Ilene Lang and I are very proud of each other -- because our lives now are so different from the way they were when we met at Cambridge Computer Associates in 1968. She was a writer of computer user manuals and hired me to edit them for her. Now she owns two unique and innovative businesses in Harvard Square: Frameworks [home of do-it-yourself framing] and The Big Picture [instant posters].

We're very involved in each other's work and are sort of a mutual admiration/mutual support society. Boosters of each other. When I had my show at Boston City Hall, Ilene helped me set up a darkroom printing schedule for myself and dry-mounted all the final prints for me. At Harvard Business School she took a film course and for her major project made a ten-minute movie about me (called 'At Home, Elsa Dorfman']. Last year, on my birthday, she and Ed, her husband, did something very special.
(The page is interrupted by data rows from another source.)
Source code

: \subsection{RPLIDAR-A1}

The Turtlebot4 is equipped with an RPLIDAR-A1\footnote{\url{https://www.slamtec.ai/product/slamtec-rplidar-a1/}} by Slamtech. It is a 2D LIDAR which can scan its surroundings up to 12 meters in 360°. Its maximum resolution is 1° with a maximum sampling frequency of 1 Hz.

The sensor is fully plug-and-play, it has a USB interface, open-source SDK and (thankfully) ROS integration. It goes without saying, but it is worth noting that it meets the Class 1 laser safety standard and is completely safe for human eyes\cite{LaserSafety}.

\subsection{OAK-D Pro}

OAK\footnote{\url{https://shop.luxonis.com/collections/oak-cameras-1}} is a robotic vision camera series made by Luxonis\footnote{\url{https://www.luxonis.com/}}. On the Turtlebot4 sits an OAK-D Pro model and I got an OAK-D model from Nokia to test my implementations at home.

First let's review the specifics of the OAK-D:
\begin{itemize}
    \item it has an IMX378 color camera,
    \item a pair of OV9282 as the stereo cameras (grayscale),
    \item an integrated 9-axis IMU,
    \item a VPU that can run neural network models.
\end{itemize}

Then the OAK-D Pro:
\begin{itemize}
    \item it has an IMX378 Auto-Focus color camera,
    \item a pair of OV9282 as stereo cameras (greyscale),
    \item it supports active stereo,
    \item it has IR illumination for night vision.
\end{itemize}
They found and bought a reliable second hand car for me. And somehow, because of the way they are, they made it very easy for me to accept the gift and to enjoy it. [Like a lot of people, I'm much more comfortable as a giver; presents can, if I'm not careful, provoke an argument over any obscure issue.)

Ilene's second store, The Big Picture, was my idea. I fell in love with the machine that made the instant posters, making sixty myself the day I discovered it. 'You have to do something with this machine; it's a gold mine,' I kept telling her. Every day for a year and a half. Not the least subtly. Finally, one morning she came over for breakfast and brought almond croissants. I knew something was up, though the croissants weren't necessarily the giveaway. 'Guess what,' she said, 'I'm beginning to think you might have something with that poster machine.' Six months later, she gave me 1 percent of the stock in the corporation and we opened a bottle of Mumm's champagne.